The personalities that make up the Golden State Warriors are different than the Spurs. “The Spurs have been the Spurs because all of their main guys going back to David [Robinson] and Tim [Duncan] have been smart, quiet, respectful, hardworking, and Kawhi too – baller, no agenda, just wants to get better. So it all kind of works.” [2]
The Spurs are allergic to the media. On the flip side, Golden State is far more open to the media. Draymond Green delights in jousting with the press. Not everyone though. Curry and Durant don’t desire the attention that Green enjoys.
What works in San Antonio, doesn’t work in the Bay.
Per person. Per context.
A few more examples…
The Problem With NBA Draft Workouts
- I once had a long-time, and highly respected, NBA scout refer to the draft process as: “Trying to ID a top pick is like trying to find a black cat in a dark room.” Well, it’s not that imprecise, yet the process is fraught with pitfalls. It is, as Ben Falk so aptly phrases it, “how [NBA teams] end up writing off a good player because of a bad workout, or overrating a bad player because of a good one.”
7-Seconds or Less
- Mike D’Antoni and his Seven Seconds or Less offensive scheme with the Phoenix Suns was hailed as revolutionary. With the Lakers and Knicks, it fell flat. Yet, the record-breaking results in the 2016-17 season with Houston Rockets highlights the point. When the environment/culture (read: context) changes, as well as the people, the same process will often yield different results.
Zones Defense
- People have long said you can’t win playing zone. Yes… and, no. It depends. You surely can’t tell that to Jim Boeheim. His 2003 Syracuse team won an NCAA championship playing zone. Further, you can easily become a “winning coach” in youth basketball utilizing a zone defense. What the difference between Beoheim and the youth coach? Context. Zone defense works in youth basketball primarily because players at that age-and-stage lack the strength, skill, and tactical experience to counter it.
‘Pack’ Defense
- The ‘Pack Line Defense’ has been adopted at many levels. (For those not familiar this defensive strategy, instead of off-ball defenders pressuring their player and denying passes, everyone except the player guarding the ball must be inside an imaginary line 16 feet from the rim.[3]) It works. Why? The context and people. I’ll avoid getting myself in too much trouble with my NCAA coaching friends other than to point out that there’s a reason why this defensive scheme isn’t frequently used by coaches in the Euroleague, Olympics, WNBA or NBA. (Spoiler Alert: More players at those levels can shoot the ball – from multiple positions!)
In all the above cases, context is key.
Absolute-ly—not.
There’s only one absolute in basketball: high score wins.
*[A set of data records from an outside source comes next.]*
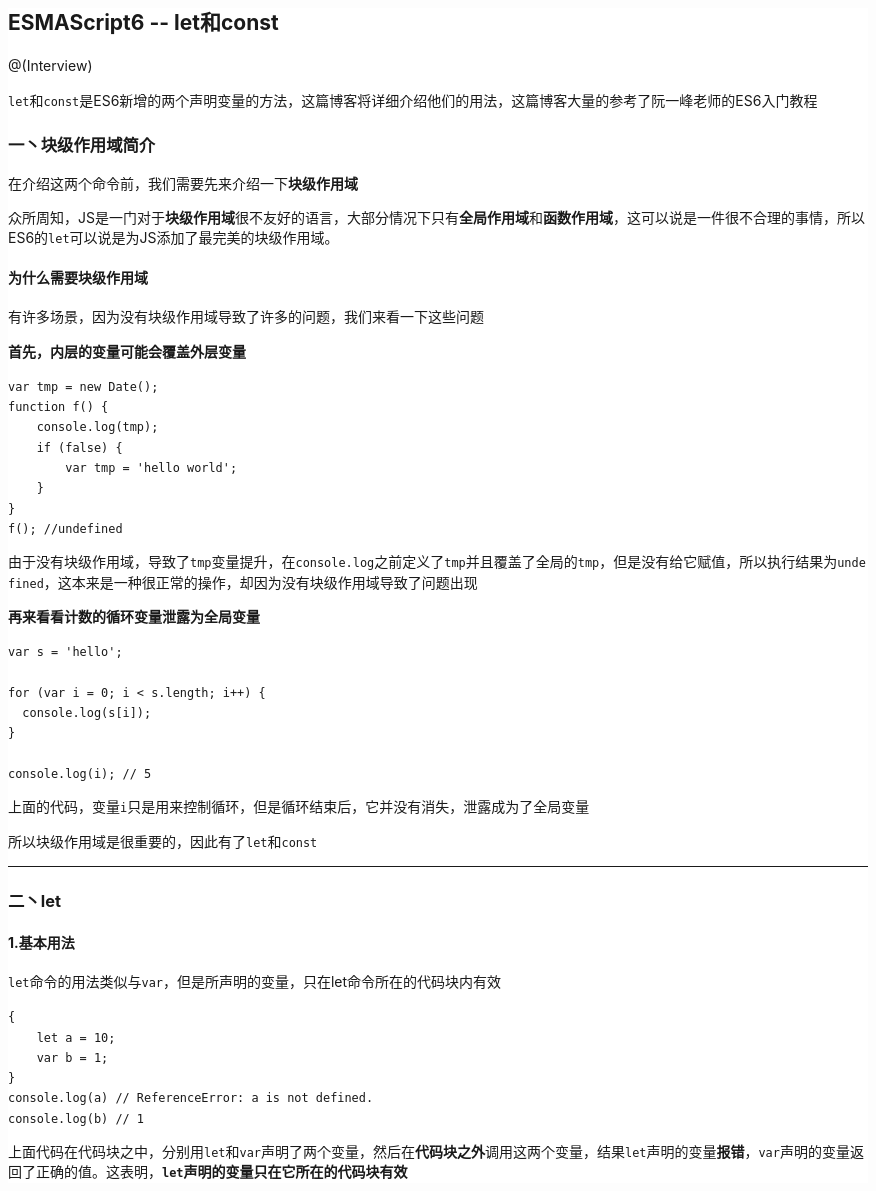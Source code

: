 ## ESMAScript6 -- let和const

@(Interview)


`let`和`const`是ES6新增的两个声明变量的方法，这篇博客将详细介绍他们的用法，这篇博客大量的参考了阮一峰老师的ES6入门教程

### 一丶块级作用域简介
在介绍这两个命令前，我们需要先来介绍一下**块级作用域**

众所周知，JS是一门对于**块级作用域**很不友好的语言，大部分情况下只有**全局作用域**和**函数作用域**，这可以说是一件很不合理的事情，所以ES6的`let`可以说是为JS添加了最完美的块级作用域。

#### 为什么需要块级作用域

有许多场景，因为没有块级作用域导致了许多的问题，我们来看一下这些问题

**首先，内层的变量可能会覆盖外层变量**
```
var tmp = new Date();
function f() {
	console.log(tmp);
	if (false) {
		var tmp = 'hello world';
	}
}
f(); //undefined
```
由于没有块级作用域，导致了`tmp`变量提升，在`console.log`之前定义了`tmp`并且覆盖了全局的`tmp`，但是没有给它赋值，所以执行结果为`undefined`，这本来是一种很正常的操作，却因为没有块级作用域导致了问题出现

**再来看看计数的循环变量泄露为全局变量**
```
var s = 'hello';

for (var i = 0; i < s.length; i++) {
  console.log(s[i]); 
}

console.log(i); // 5
```
上面的代码，变量`i`只是用来控制循环，但是循环结束后，它并没有消失，泄露成为了全局变量

所以块级作用域是很重要的，因此有了`let`和`const`

---

### 二丶let

#### 1.基本用法

`let`命令的用法类似与`var`，但是所声明的变量，只在let命令所在的代码块内有效

```
{
	let a = 10;
	var b = 1; 
}
console.log(a) // ReferenceError: a is not defined.
console.log(b) // 1
```
上面代码在代码块之中，分别用`let`和`var`声明了两个变量，然后在**代码块之外**调用这两个变量，结果`let`声明的变量**报错**，`var`声明的变量返回了正确的值。这表明，**`let`声明的变量只在它所在的代码块有效**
That, in all my years around the game, is the only thing I can say with certainty.
When the context and/or people change, how you do what you do, needs to change too.
We must go deeper what assessing the merits of any strategy, tactic, teaching methodology, coaching style, etc. to understand the context and people.
Oh darn. Guess that makes for a second absolute: Per person. Per context.
—sef.
As the saying goes: Any dog that says it’s too old to learn new tricks, probably never could anyway.